Plus que des textes particuliers d’ailleurs, c’est l’orientation à la fois personnaliste (avec Jacques Maritain et la revue Esprit d’Emmanuel Mounier pour figures de proue) et communautaire (Catholicisme du P. de Lubac) du concile Vatican II qui a autorisé ce bascule-ment. En forçant quelque peu la pensée de l’auteur – mais, on le croit, plus son explicitation que son fond –, le concile Vatican II a valeur providentielle : par lui, l’œuvre visible de l’Eglise a enfin rendu explicite l’action, polymorphe sans doute, mais orientée, de l’Esprit Saint dans la création et les sociétés ; orientation manifestée clairement en deux moments fondamentaux : la proclamation de l’évangile par Jésus-Christ, l’émergence de la personne humaine et de sa primauté inaugurée par l’humanisme du XIVe siècle. Etablir la corrélation des deux et en promouvoir la jonction et la coopération, a été, pour Severino Dianich, la signification profonde de Vatican II, telle qu’en rend compte le discours de Paul VI lors de la clôture de ce concile ; avec en son centre ces paroles : « L’humanisme laïque et profane enfin est apparu dans sa terrible stature et a, en un certain sens, défié le Concile. La religion du Dieu qui s’est fait homme s’est rencontrée avec la religion (car c’en est une) de l’homme qui se fait Dieu. Qu’est-il arrivé ? Un choc, une lutte, un anathème ? Cela pouvait arriver ; mais cela n’a pas eu lieu. La vieille histoire du bon Samaritain a été le modèle et la règle de la spiritualité du Concile. Une sympathie sans bornes pour les hommes l’a envahi tout entier. La découverte et l’étude des besoins humains (et ils sont d’autant plus grands que le fils de la terre se fait plus grand), a absorbé l’attention de notre Synode » (cité, plus largement, dans : Il Regno, p. 472). On ne manquera pas de remarquer ici que le théologien italien ne reprend pas la critique papale d’un humanisme profane qui s’affranchit orgueilleusement de toute loi divine ou simplement objective.

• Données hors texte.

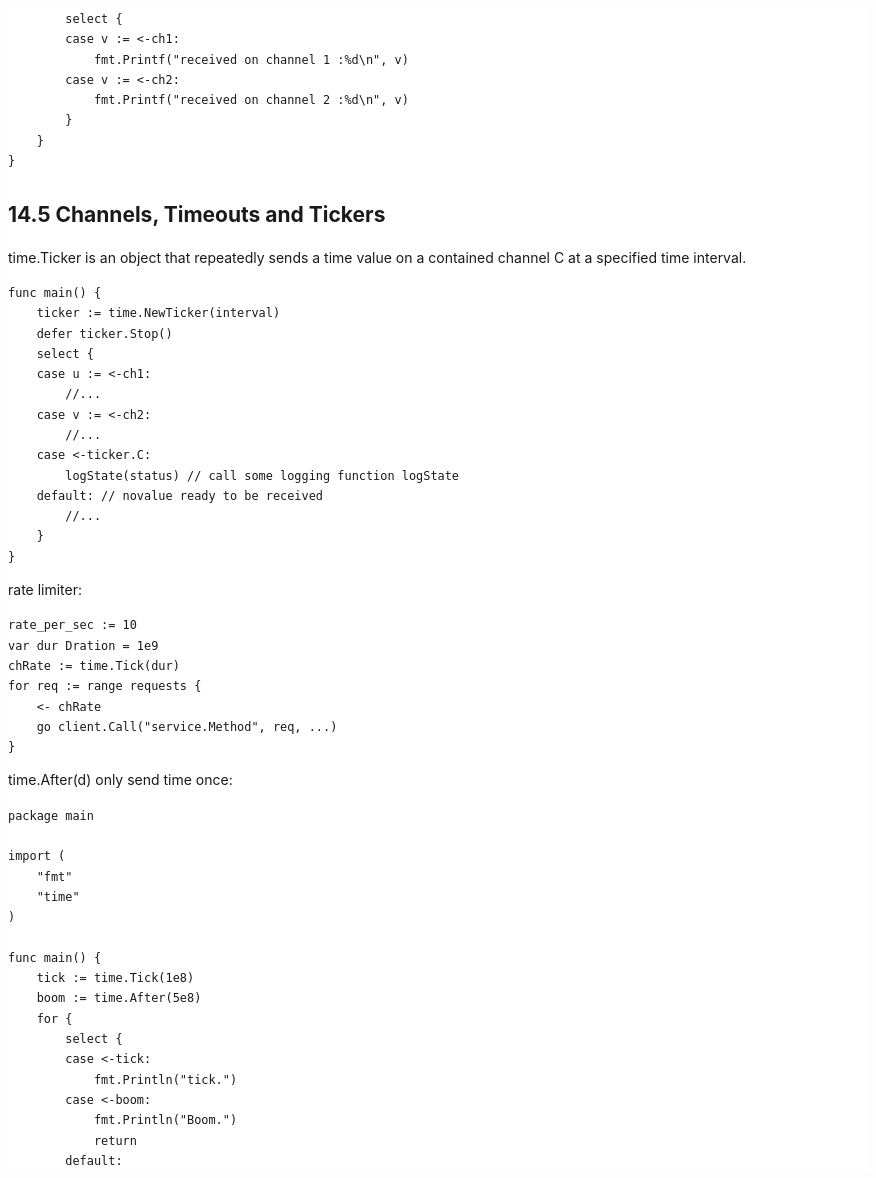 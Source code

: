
 ```
		select {
		case v := <-ch1:
			fmt.Printf("received on channel 1 :%d\n", v)
		case v := <-ch2:
			fmt.Printf("received on channel 2 :%d\n", v)
		}
	}
}
```

## 14.5 Channels, Timeouts and Tickers

time.Ticker is an object that repeatedly sends a time value on a contained channel C at a specified time interval.

```
func main() {
	ticker := time.NewTicker(interval)
	defer ticker.Stop()
	select {
	case u := <-ch1:
		//...
	case v := <-ch2:
		//...
	case <-ticker.C:
		logState(status) // call some logging function logState
	default: // novalue ready to be received
		//...
	}
}
```

rate limiter:


```
rate_per_sec := 10
var dur Dration = 1e9
chRate := time.Tick(dur)
for req := range requests {
	<- chRate
	go client.Call("service.Method", req, ...)
}
```

time.After(d) only send time once:


```
package main

import (
	"fmt"
	"time"
)

func main() {
	tick := time.Tick(1e8)
	boom := time.After(5e8)
	for {
		select {
		case <-tick:
			fmt.Println("tick.")
		case <-boom:
			fmt.Println("Boom.")
			return
		default:
```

Pour lui, si conflit il y a eu, la faute en revient essentiellement à l’Eglise : la « position durablement antagoniste [de l’Eglise vis-à-vis du monde moderne] a élargi, au contraire, toujours plus le fossé entre les non-croyants et la communauté chrétienne et est même à l’origine de la prise de distance de l’Eglise par de nombreux croyants, débouchant aujourd’hui sur des abandons, numériquement non négligeables, de la foi en Jésus-Christ » (Il Regno, p. 466).